• [Assignment] Only the pictures are to be left out, and the rest of the entries should be reproduced exactly.

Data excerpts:
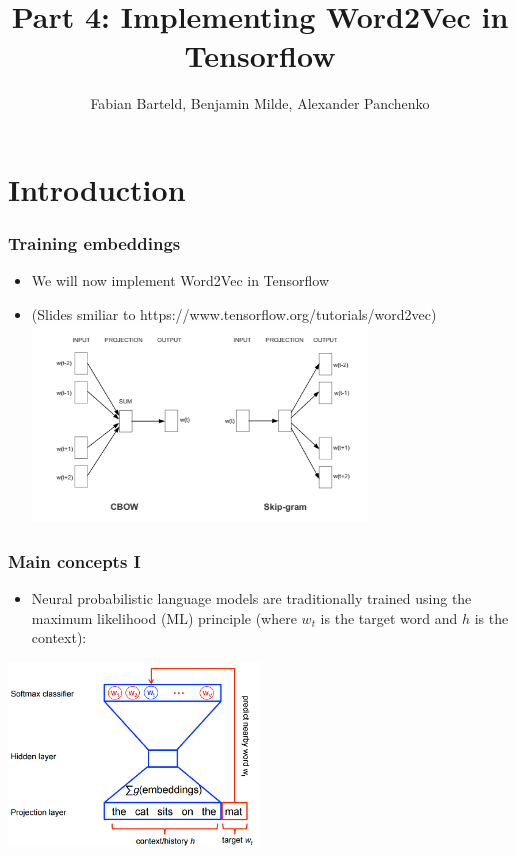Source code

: \documentclass{beamer}
\title{Part 4: Implementing Word2Vec in Tensorflow}
\author{Fabian Barteld, Benjamin Milde, Alexander Panchenko}
\begin{document}
\maketitle

%
%

\section{Introduction}

\begin{frame}[fragile]
\frametitle{Training embeddings}
  \begin{itemize}
	\item We will now implement Word2Vec in Tensorflow
	\item (Slides smiliar to https://www.tensorflow.org/tutorials/word2vec)
	\includegraphics[width=0.7\textwidth]{04_skipgram_vs_cbow}
  \end{itemize}
\end{frame}

\begin{frame}
  \frametitle{Main concepts I}
  \begin{itemize}
     
    \item  Neural probabilistic language models are traditionally trained using the maximum likelihood (ML) principle (where $w_t$ is the target word and $h$ is the context):
	 
	 \end{itemize}

\begin{center}
\includegraphics[width=0.5\textwidth]{04_w2v_01}
\end{center}	 
	 
\end{frame}
\end{document}
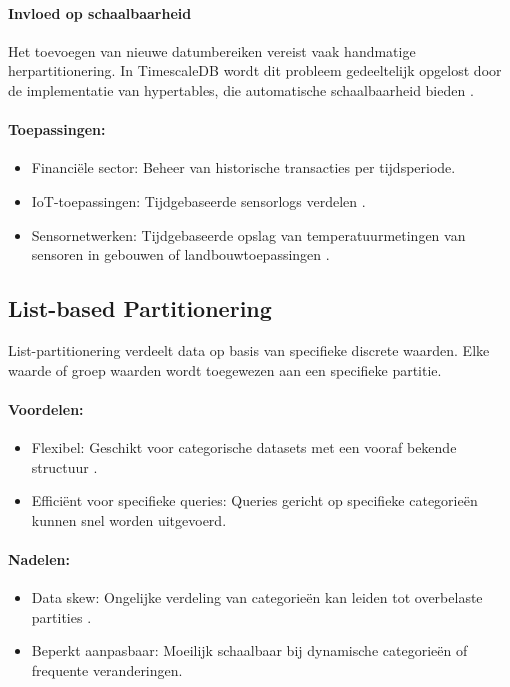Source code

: \paragraph{Invloed op schaalbaarheid} 
Het toevoegen van nieuwe datumbereiken vereist vaak handmatige herpartitionering. In TimescaleDB wordt dit probleem gedeeltelijk opgelost door de implementatie van hypertables, die automatische schaalbaarheid bieden \autocite{TimescaleDBDocumentation}.

\paragraph{Toepassingen:}
\begin{itemize}
    \item Financiële sector: Beheer van historische transacties per tijdsperiode.
    \item IoT-toepassingen: Tijdgebaseerde sensorlogs verdelen \autocite{Ponnusamy2024}.
    \item Sensornetwerken: Tijdgebaseerde opslag van temperatuurmetingen van sensoren in gebouwen of landbouwtoepassingen \autocite{Mahmud2020}.
\end{itemize}
 
\subsection{List-based Partitionering}
List-partitionering verdeelt data op basis van specifieke discrete waarden. Elke waarde of groep waarden wordt toegewezen aan een specifieke partitie.
 
\paragraph{Voordelen:}
\begin{itemize}
    \item Flexibel: Geschikt voor categorische datasets met een vooraf bekende structuur \autocite{Mahmud2020}.
    \item Efficiënt voor specifieke queries: Queries gericht op specifieke categorieën kunnen snel worden uitgevoerd.
\end{itemize}
 
\paragraph{Nadelen:}
\begin{itemize}
    \item Data skew: Ongelijke verdeling van categorieën kan leiden tot overbelaste partities \autocite{Mahmud2020}.
    \item Beperkt aanpasbaar: Moeilijk schaalbaar bij dynamische categorieën of frequente veranderingen.
\end{itemize}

• [Answer for this exercise]
Source code

: \documentclass{beamer}
\title{Part 4: Implementing Word2Vec in Tensorflow}
\author{Fabian Barteld, Benjamin Milde, Alexander Panchenko}
\begin{document}
\maketitle

%
%

\section{Introduction}

\begin{frame}[fragile]
\frametitle{Training embeddings}
  \begin{itemize}
	\item We will now implement Word2Vec in Tensorflow
	\item (Slides smiliar to https://www.tensorflow.org/tutorials/word2vec)
	\includegraphics[width=0.7\textwidth]{04_skipgram_vs_cbow}
  \end{itemize}
\end{frame}

\begin{frame}
  \frametitle{Main concepts I}
  \begin{itemize}
     
    \item  Neural probabilistic language models are traditionally trained using the maximum likelihood (ML) principle (where $w_t$ is the target word and $h$ is the context):
	 
	 \end{itemize}

\begin{center}
\includegraphics[width=0.5\textwidth]{04_w2v_01}
\end{center}	 
	 
\end{frame}
\end{document}
Source code

: \paragraph{Invloed op schaalbaarheid} 
Het toevoegen van nieuwe datumbereiken vereist vaak handmatige herpartitionering. In TimescaleDB wordt dit probleem gedeeltelijk opgelost door de implementatie van hypertables, die automatische schaalbaarheid bieden \autocite{TimescaleDBDocumentation}.

\paragraph{Toepassingen:}
\begin{itemize}
    \item Financiële sector: Beheer van historische transacties per tijdsperiode.
    \item IoT-toepassingen: Tijdgebaseerde sensorlogs verdelen \autocite{Ponnusamy2024}.
    \item Sensornetwerken: Tijdgebaseerde opslag van temperatuurmetingen van sensoren in gebouwen of landbouwtoepassingen \autocite{Mahmud2020}.
\end{itemize}
 
\subsection{List-based Partitionering}
List-partitionering verdeelt data op basis van specifieke discrete waarden. Elke waarde of groep waarden wordt toegewezen aan een specifieke partitie.
 
\paragraph{Voordelen:}
\begin{itemize}
    \item Flexibel: Geschikt voor categorische datasets met een vooraf bekende structuur \autocite{Mahmud2020}.
    \item Efficiënt voor specifieke queries: Queries gericht op specifieke categorieën kunnen snel worden uitgevoerd.
\end{itemize}
 
\paragraph{Nadelen:}
\begin{itemize}
    \item Data skew: Ongelijke verdeling van categorieën kan leiden tot overbelaste partities \autocite{Mahmud2020}.
    \item Beperkt aanpasbaar: Moeilijk schaalbaar bij dynamische categorieën of frequente veranderingen.
\end{itemize}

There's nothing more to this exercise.